→ **Work item**
Copy out each line of the data that holds the string "which".

→ **The input**
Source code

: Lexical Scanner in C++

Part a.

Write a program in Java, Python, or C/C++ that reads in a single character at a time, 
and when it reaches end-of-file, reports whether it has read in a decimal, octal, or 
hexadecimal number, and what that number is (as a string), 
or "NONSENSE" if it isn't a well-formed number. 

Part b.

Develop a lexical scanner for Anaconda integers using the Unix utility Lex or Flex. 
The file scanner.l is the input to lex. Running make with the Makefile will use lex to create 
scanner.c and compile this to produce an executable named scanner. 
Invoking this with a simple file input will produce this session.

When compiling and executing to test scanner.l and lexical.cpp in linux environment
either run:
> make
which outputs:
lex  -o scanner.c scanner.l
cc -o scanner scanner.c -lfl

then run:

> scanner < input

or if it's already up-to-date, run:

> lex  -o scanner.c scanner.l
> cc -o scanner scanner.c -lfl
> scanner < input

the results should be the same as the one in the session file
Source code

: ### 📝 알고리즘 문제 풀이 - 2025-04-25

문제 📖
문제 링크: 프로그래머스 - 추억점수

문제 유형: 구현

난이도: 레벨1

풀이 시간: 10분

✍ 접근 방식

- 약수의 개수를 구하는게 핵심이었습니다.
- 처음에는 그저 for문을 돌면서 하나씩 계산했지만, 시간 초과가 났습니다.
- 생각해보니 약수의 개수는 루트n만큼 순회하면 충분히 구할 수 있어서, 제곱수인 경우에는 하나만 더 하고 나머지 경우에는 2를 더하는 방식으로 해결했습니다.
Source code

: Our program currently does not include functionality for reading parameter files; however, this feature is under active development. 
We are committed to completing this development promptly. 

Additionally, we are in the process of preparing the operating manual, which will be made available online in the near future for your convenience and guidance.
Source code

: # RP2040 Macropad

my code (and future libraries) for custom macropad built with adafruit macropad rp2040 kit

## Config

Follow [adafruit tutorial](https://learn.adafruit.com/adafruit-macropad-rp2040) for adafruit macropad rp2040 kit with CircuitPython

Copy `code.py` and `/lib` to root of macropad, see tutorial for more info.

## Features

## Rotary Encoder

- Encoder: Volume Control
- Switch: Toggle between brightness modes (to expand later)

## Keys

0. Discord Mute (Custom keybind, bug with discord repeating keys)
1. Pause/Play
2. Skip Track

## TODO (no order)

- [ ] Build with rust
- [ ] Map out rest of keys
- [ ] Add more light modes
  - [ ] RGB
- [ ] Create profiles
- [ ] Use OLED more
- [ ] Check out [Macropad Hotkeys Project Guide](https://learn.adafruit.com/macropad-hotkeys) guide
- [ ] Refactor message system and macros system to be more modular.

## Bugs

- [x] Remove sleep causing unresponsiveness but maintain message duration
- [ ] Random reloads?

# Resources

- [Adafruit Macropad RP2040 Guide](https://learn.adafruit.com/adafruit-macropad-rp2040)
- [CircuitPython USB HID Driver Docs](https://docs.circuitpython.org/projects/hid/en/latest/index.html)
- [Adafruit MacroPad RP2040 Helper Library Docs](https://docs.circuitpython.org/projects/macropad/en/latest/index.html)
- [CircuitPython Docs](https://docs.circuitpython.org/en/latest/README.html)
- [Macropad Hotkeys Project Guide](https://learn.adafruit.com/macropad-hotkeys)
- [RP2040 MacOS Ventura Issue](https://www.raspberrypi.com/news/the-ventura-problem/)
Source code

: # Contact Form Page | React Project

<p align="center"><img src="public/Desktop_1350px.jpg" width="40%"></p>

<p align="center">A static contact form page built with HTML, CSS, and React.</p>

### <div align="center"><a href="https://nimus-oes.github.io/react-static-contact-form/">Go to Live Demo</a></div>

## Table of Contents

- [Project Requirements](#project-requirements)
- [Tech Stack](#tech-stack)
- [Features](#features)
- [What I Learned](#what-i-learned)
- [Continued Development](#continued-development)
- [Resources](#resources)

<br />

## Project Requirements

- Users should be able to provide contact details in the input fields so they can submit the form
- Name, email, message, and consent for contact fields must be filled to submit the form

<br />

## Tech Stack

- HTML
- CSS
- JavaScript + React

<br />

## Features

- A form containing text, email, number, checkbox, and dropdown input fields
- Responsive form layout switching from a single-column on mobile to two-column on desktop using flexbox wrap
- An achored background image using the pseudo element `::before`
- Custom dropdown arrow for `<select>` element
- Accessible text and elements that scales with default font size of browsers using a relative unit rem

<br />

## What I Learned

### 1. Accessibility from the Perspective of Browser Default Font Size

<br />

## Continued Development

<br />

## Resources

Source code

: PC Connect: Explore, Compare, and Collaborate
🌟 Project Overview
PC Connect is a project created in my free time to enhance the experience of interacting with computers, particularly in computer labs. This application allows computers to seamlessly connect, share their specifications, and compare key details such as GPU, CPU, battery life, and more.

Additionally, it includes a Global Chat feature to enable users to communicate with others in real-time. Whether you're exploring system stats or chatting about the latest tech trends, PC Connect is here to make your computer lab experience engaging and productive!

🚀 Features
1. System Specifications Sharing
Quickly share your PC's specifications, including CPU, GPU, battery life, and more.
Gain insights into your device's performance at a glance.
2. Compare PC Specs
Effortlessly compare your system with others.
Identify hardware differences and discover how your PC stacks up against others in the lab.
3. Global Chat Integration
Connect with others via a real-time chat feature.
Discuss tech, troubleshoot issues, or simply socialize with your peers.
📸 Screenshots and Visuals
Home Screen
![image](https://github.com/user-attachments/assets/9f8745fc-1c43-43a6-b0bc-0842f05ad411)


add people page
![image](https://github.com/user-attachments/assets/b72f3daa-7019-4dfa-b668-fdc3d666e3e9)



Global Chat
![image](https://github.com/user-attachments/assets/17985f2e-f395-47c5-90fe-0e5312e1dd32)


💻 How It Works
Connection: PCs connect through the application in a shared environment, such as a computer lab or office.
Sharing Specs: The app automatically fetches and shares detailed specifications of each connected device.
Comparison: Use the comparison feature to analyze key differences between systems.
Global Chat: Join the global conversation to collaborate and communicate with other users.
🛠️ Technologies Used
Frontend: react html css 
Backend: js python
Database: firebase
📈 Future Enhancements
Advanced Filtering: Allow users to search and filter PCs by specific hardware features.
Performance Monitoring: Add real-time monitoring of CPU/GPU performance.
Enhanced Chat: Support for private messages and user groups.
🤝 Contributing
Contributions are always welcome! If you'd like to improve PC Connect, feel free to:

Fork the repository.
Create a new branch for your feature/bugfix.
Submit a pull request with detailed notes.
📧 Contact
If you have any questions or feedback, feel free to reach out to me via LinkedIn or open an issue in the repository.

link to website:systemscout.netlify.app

→ **Solution to this problem**
which outputs:
Additionally, we are in the process of preparing the operating manual, which will be made available online in the near future for your convenience and guidance.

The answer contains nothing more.